魅惑の航空王は最愛の元妻を取り戻したい
「なに、そのアニメのプリンセスみたいな出会い方! 運命的!」
「いや、出会ったとは言ってもあの瞬間だけで、もう会うことはないだろうから」

 なにかを期待しているような妹を軽く笑って宥めた時、ディランさんがどこかに目を向け、「Oh~、誠一!」とテンション高く誰かの名前を呼んだ。

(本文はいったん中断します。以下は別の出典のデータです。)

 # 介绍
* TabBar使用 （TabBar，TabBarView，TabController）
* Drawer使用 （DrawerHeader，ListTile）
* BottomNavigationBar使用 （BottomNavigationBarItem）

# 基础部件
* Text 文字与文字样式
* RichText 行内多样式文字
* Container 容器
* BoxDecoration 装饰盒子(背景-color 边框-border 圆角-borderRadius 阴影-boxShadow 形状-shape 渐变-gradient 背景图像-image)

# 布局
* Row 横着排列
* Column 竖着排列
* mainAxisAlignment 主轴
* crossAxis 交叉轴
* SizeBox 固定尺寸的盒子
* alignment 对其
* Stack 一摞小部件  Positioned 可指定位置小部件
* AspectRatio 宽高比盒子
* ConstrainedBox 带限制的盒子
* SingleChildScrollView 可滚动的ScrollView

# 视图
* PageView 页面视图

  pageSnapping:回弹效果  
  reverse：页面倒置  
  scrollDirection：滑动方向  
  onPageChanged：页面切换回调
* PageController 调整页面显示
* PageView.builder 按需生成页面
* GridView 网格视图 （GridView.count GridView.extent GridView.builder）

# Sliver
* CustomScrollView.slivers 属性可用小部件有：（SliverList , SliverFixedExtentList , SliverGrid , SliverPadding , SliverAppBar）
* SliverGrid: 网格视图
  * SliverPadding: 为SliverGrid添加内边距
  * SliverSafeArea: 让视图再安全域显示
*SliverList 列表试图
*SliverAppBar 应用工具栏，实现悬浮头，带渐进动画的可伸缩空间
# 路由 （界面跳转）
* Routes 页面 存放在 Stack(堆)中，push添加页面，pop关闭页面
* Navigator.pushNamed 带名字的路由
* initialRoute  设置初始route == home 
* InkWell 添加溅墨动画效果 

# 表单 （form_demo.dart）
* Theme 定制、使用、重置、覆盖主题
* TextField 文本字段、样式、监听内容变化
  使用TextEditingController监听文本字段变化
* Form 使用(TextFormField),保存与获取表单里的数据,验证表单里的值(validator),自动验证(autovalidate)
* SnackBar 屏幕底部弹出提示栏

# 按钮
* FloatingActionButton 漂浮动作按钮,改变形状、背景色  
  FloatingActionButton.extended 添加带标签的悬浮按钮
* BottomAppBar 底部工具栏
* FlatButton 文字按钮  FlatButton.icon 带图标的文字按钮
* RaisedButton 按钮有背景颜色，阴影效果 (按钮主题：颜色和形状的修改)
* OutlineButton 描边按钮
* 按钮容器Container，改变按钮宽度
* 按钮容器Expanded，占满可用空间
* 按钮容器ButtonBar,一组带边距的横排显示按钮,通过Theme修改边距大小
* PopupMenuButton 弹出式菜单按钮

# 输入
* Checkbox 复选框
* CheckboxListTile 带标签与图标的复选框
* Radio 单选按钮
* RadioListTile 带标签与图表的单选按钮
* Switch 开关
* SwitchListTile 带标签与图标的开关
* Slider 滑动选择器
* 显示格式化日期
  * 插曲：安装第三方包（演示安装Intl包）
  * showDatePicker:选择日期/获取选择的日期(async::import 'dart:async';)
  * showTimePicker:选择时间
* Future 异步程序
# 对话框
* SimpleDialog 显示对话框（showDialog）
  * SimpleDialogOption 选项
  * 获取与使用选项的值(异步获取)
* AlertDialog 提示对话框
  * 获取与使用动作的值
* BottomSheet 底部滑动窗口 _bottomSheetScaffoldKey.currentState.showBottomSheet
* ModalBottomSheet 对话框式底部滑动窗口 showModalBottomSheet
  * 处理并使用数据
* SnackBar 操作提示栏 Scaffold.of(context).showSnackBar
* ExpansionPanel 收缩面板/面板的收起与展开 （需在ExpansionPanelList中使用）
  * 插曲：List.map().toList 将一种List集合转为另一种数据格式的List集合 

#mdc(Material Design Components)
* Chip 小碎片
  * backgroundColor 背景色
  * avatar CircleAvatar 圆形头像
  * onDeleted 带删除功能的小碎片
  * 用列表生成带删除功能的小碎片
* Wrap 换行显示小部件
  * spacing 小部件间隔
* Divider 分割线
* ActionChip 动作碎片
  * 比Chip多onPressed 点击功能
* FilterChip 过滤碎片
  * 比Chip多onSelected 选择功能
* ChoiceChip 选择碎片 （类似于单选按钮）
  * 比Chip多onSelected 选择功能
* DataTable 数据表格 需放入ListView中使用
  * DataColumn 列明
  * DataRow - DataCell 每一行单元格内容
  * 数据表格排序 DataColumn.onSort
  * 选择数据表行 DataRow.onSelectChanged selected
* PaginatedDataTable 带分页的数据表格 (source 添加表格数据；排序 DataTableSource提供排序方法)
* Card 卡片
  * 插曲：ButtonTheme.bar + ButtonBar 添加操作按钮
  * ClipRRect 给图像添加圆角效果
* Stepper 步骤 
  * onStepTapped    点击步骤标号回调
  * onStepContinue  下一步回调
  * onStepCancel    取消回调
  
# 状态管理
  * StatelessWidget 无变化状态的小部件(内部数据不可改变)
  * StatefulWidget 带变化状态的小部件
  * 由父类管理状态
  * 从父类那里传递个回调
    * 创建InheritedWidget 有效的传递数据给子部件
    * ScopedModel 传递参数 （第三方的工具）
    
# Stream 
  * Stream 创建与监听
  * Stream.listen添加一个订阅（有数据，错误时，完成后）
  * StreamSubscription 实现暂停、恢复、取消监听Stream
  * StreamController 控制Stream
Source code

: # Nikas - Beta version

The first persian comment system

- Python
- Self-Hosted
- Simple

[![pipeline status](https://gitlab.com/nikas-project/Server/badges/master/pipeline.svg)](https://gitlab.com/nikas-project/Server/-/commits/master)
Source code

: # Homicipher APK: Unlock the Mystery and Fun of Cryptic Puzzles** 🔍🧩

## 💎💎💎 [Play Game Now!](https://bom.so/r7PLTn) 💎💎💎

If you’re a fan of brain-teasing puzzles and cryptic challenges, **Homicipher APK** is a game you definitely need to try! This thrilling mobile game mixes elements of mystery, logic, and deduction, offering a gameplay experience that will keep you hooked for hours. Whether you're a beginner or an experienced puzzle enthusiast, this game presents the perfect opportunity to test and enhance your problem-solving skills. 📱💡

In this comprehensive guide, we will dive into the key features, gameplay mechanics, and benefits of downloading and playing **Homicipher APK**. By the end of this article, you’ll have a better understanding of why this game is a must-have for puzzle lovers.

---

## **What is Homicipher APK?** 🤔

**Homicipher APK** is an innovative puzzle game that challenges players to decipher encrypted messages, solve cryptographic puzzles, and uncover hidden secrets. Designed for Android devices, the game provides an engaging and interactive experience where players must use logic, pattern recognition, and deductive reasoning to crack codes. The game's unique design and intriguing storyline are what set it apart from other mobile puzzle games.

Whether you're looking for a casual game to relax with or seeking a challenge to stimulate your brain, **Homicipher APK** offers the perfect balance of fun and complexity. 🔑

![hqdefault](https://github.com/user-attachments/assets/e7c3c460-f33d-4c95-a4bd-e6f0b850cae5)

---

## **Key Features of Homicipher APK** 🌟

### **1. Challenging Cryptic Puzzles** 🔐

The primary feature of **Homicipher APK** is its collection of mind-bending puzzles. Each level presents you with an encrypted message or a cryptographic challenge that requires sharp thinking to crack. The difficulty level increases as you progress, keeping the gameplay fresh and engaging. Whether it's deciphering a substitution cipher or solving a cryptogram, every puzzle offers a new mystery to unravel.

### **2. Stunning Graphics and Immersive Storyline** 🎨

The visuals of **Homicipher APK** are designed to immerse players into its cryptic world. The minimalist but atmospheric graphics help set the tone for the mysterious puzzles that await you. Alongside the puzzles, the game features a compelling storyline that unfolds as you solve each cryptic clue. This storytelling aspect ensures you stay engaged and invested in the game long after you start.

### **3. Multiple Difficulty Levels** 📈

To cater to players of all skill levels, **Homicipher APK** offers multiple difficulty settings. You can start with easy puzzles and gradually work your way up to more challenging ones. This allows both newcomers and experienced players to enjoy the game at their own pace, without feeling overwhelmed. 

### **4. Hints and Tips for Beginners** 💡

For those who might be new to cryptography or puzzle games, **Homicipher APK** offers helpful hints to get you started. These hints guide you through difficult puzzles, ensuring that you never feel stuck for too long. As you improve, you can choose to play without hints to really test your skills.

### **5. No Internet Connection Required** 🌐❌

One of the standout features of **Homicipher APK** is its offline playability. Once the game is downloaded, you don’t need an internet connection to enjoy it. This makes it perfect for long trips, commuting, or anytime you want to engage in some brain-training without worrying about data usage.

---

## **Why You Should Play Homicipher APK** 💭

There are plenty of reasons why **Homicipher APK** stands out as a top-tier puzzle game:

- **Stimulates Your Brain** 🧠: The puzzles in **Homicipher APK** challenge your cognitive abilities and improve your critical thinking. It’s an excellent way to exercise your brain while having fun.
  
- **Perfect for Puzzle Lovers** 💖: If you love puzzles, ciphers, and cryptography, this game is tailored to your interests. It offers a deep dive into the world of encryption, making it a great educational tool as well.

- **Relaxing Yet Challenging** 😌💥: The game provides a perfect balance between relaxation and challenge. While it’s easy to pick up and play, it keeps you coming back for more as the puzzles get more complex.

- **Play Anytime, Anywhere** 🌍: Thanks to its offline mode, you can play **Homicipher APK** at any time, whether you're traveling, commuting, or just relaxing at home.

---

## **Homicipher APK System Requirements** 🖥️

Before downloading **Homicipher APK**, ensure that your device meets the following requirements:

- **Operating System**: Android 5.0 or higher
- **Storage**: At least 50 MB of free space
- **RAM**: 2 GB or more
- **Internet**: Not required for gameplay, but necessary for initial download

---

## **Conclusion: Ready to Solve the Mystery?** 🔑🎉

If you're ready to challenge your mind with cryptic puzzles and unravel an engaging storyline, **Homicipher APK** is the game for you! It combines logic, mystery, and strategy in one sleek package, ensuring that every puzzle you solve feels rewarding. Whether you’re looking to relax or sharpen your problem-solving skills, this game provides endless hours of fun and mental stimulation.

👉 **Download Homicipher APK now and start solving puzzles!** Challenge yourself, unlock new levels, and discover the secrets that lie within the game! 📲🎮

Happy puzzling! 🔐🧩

私たちもつられてそちらを見やる。

「It's been a while! Good to see you again.(久しぶり! 会えて嬉しいよ)」
「Yeah. How have you been?(本当にな。元気だったか?)」

 彼の感激したような声に続いてネイティブな英語を返す男性も、嬉しそうに表情をほころばせてディランさんの肩を抱く。

 会話だけ聞いてディランさんと同じカナダ人かと思った私は、顔を見て驚愕した。目鼻立ちがとても整った、芸能人かと思うほどご尊顔の彼は、先ほど助けてくれた男性だったのだから。

「お、王子様……」

 つい口からぽつりとこぼれた。まさか、彼はディランさんの友人だったの!?

 さっきはしっかり見る余裕がなかったけれど、高級そうなフォーマルなスーツも完璧に着こなしていて、確かに参列者だとわかる。